◆ **Data listing**
....

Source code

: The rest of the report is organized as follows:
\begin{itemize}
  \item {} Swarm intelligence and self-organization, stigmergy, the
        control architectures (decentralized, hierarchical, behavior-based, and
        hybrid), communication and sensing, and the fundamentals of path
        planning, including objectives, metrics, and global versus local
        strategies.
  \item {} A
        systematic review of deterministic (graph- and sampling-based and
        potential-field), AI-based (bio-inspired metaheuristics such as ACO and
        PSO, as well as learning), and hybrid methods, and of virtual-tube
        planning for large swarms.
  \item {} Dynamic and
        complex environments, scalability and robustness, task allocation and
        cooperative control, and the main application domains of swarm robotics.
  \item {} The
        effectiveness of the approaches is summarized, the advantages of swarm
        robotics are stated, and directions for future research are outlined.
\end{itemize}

....

◆ **How to complete this task**
Looking only at the entries, count the lines that contain the word "based", then state that count and nothing else.

◆ **Answer for this exercise**
3